_Task item_
Start with the line containing "NES/SNES Mini shell integration by Cluster" and write out each line through the end of the listing, exactly as given.

_Input records_
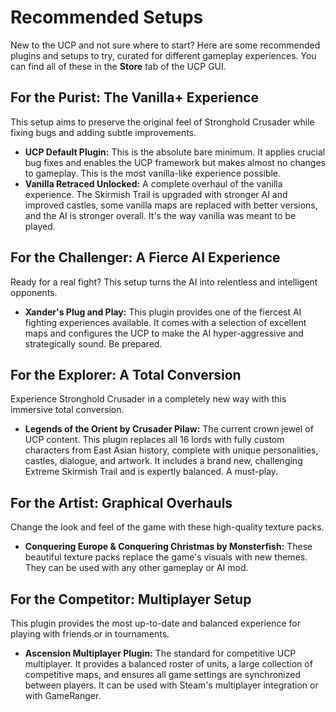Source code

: # Recommended Setups

New to the UCP and not sure where to start? Here are some recommended plugins and setups to try, curated for different gameplay experiences. You can find all of these in the **Store** tab of the UCP GUI.

## For the Purist: The Vanilla+ Experience

This setup aims to preserve the original feel of Stronghold Crusader while fixing bugs and adding subtle improvements.

* **UCP Default Plugin:** This is the absolute bare minimum. It applies crucial bug fixes and enables the UCP framework but makes almost no changes to gameplay. This is the most vanilla-like experience possible.
* **Vanilla Retraced Unlocked:** A complete overhaul of the vanilla experience. The Skirmish Trail is upgraded with stronger AI and improved castles, some vanilla maps are replaced with better versions, and the AI is stronger overall. It's the way vanilla was meant to be played.

## For the Challenger: A Fierce AI Experience

Ready for a real fight? This setup turns the AI into relentless and intelligent opponents.

* **Xander's Plug and Play:** This plugin provides one of the fiercest AI fighting experiences available. It comes with a selection of excellent maps and configures the UCP to make the AI hyper-aggressive and strategically sound. Be prepared.

## For the Explorer: A Total Conversion

Experience Stronghold Crusader in a completely new way with this immersive total conversion.

* **Legends of the Orient by Crusader Pilaw:** The current crown jewel of UCP content. This plugin replaces all 16 lords with fully custom characters from East Asian history, complete with unique personalities, castles, dialogue, and artwork. It includes a brand new, challenging Extreme Skirmish Trail and is expertly balanced. A must-play.

## For the Artist: Graphical Overhauls

Change the look and feel of the game with these high-quality texture packs.

* **Conquering Europe & Conquering Christmas by Monsterfish:** These beautiful texture packs replace the game's visuals with new themes. They can be used with any other gameplay or AI mod.

## For the Competitor: Multiplayer Setup

This plugin provides the most up-to-date and balanced experience for playing with friends or in tournaments.

* **Ascension Multiplayer Plugin:** The standard for competitive UCP multiplayer. It provides a balanced roster of units, a large collection of competitive maps, and ensures all game settings are synchronized between players. It can be used with Steam's multiplayer integration or with GameRanger.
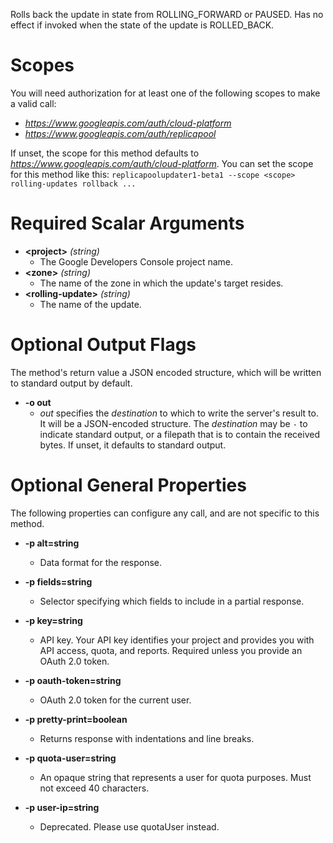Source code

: Rolls back the update in state from ROLLING_FORWARD or PAUSED. Has no effect if invoked when the state of the update is ROLLED_BACK.
# Scopes

You will need authorization for at least one of the following scopes to make a valid call:

* *https://www.googleapis.com/auth/cloud-platform*
* *https://www.googleapis.com/auth/replicapool*

If unset, the scope for this method defaults to *https://www.googleapis.com/auth/cloud-platform*.
You can set the scope for this method like this: `replicapoolupdater1-beta1 --scope <scope> rolling-updates rollback ...`
# Required Scalar Arguments
* **&lt;project&gt;** *(string)*
    - The Google Developers Console project name.
* **&lt;zone&gt;** *(string)*
    - The name of the zone in which the update&#39;s target resides.
* **&lt;rolling-update&gt;** *(string)*
    - The name of the update.

# Optional Output Flags

The method's return value a JSON encoded structure, which will be written to standard output by default.

* **-o out**
    - *out* specifies the *destination* to which to write the server's result to.
      It will be a JSON-encoded structure.
      The *destination* may be `-` to indicate standard output, or a filepath that is to contain the received bytes.
      If unset, it defaults to standard output.
# Optional General Properties

The following properties can configure any call, and are not specific to this method.

* **-p alt=string**
    - Data format for the response.

* **-p fields=string**
    - Selector specifying which fields to include in a partial response.

* **-p key=string**
    - API key. Your API key identifies your project and provides you with API access, quota, and reports. Required unless you provide an OAuth 2.0 token.

* **-p oauth-token=string**
    - OAuth 2.0 token for the current user.

* **-p pretty-print=boolean**
    - Returns response with indentations and line breaks.

* **-p quota-user=string**
    - An opaque string that represents a user for quota purposes. Must not exceed 40 characters.

* **-p user-ip=string**
    - Deprecated. Please use quotaUser instead.
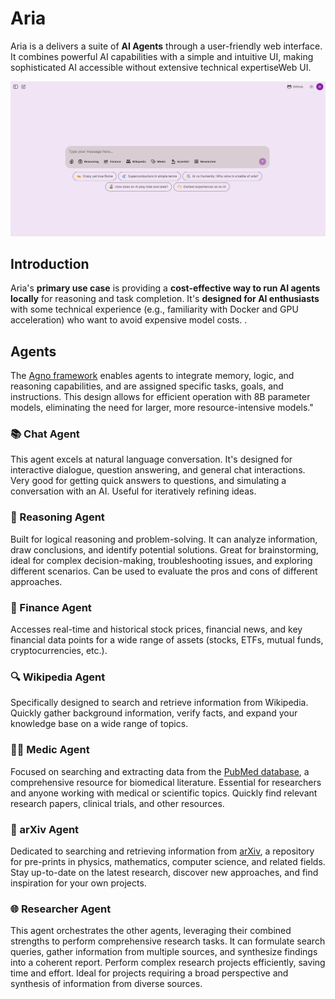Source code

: # Aria

Aria is a delivers a suite of **AI Agents** through a user-friendly web interface. It combines powerful AI capabilities with a simple and intuitive UI, making sophisticated AI accessible without extensive technical expertiseWeb UI.

![Home](screenshot.png "Aria")
## Introduction

Aria's **primary use case** is providing a **cost-effective way to run AI agents locally** for reasoning and task completion. It's **designed for AI enthusiasts** with some technical experience (e.g., familiarity with Docker and GPU acceleration) who want to avoid expensive model costs. .

## Agents

The [Agno framework](https://github.com/agno-agi/agno) enables agents to integrate memory, logic, and reasoning capabilities, and are assigned specific tasks, goals, and instructions.  This design allows for efficient operation with 8B parameter models, eliminating the need for larger, more resource-intensive models."

### 📚 Chat Agent 

This agent excels at natural language conversation. It's designed for interactive dialogue, question answering, and general chat interactions. Very good for getting quick answers to questions, and simulating a conversation with an AI. Useful for iteratively refining ideas.

### 🐬 Reasoning Agent 

Built for logical reasoning and problem-solving. It can analyze information, draw conclusions, and identify potential solutions. Great for brainstorming, ideal for complex decision-making, troubleshooting issues, and exploring different scenarios. Can be used to evaluate the pros and cons of different approaches.

### 💸 Finance Agent

Accesses real-time and historical stock prices, financial news, and key financial data points for a wide range of assets (stocks, ETFs, mutual funds, cryptocurrencies, etc.).

### 🔍 Wikipedia Agent

Specifically designed to search and retrieve information from Wikipedia. Quickly gather background information, verify facts, and expand your knowledge base on a wide range of topics.

### 👨‍⚕️ Medic Agent 

Focused on searching and extracting data from the [PubMed database](https://pubmed.ncbi.nlm.nih.gov/), a comprehensive resource for biomedical literature. Essential for researchers and anyone working with medical or scientific topics. Quickly find relevant research papers, clinical trials, and other resources.

### 🚀 arXiv Agent

Dedicated to searching and retrieving information from [arXiv](https://arxiv.org/), a repository for pre-prints in physics, mathematics, computer science, and related fields. Stay up-to-date on the latest research, discover new approaches, and find inspiration for your own projects.

### 🌐 Researcher Agent

This agent orchestrates the other agents, leveraging their combined strengths to perform comprehensive research tasks. It can formulate search queries, gather information from multiple sources, and synthesize findings into a coherent report. Perform complex research projects efficiently, saving time and effort. Ideal for projects requiring a broad perspective and synthesis of information from diverse sources.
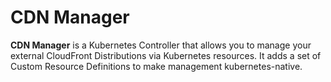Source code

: # CDN Manager

**CDN Manager** is a Kubernetes Controller that allows you to manage
your external CloudFront Distributions via Kubernetes resources. It adds
a set of Custom Resource Definitions to make management
kubernetes-native.

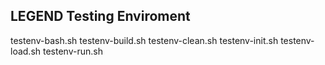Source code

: ## LEGEND Testing Enviroment

testenv-bash.sh
testenv-build.sh
testenv-clean.sh
testenv-init.sh
testenv-load.sh
testenv-run.sh
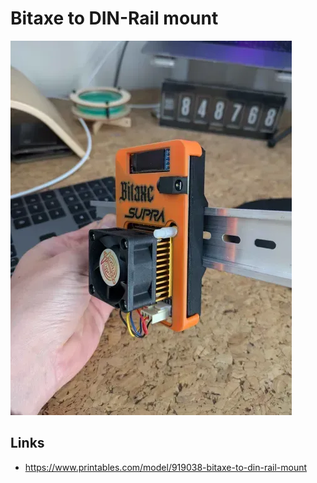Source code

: # Bitaxe to DIN-Rail mount

![Bitaxe to DIN-Rail mount](./preview.webp)

## Links

- https://www.printables.com/model/919038-bitaxe-to-din-rail-mount
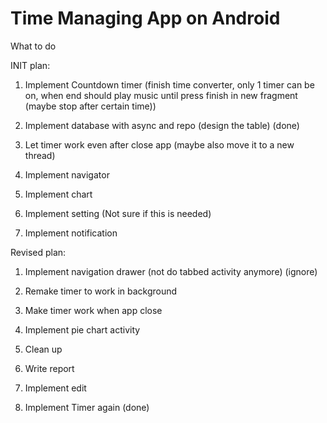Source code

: # Time Managing App on Android

What to do


INIT plan:
1. Implement Countdown timer (finish time converter, only 1 timer can be on, when end should play music until press finish in new fragment (maybe stop after certain time))

2. Implement database with async and repo (design the table) (done)

3. Let timer work even after close app (maybe also move it to a new thread)

4. Implement navigator

5. Implement chart

6. Implement setting (Not sure if this is needed)

7. Implement notification


Revised plan:
1. Implement navigation drawer (not do tabbed activity anymore) (ignore)

2. Remake timer to work in background

3. Make timer work when app close

4. Implement pie chart activity

5. Clean up

6. Write report

7. Implement edit

8. Implement Timer again (done)
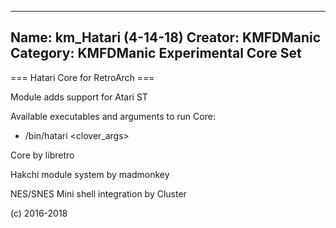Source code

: -----------------------
Name: km_Hatari (4-14-18)
Creator: KMFDManic
Category: KMFDManic Experimental Core Set
-----------------------
=== Hatari Core for RetroArch ===

Module adds support for Atari ST

Available executables and arguments to run Core:
- /bin/hatari <rom> <clover_args>

Core by libretro

Hakchi module system by madmonkey

NES/SNES Mini shell integration by Cluster

(c) 2016-2018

_Written answer_
NES/SNES Mini shell integration by Cluster

(c) 2016-2018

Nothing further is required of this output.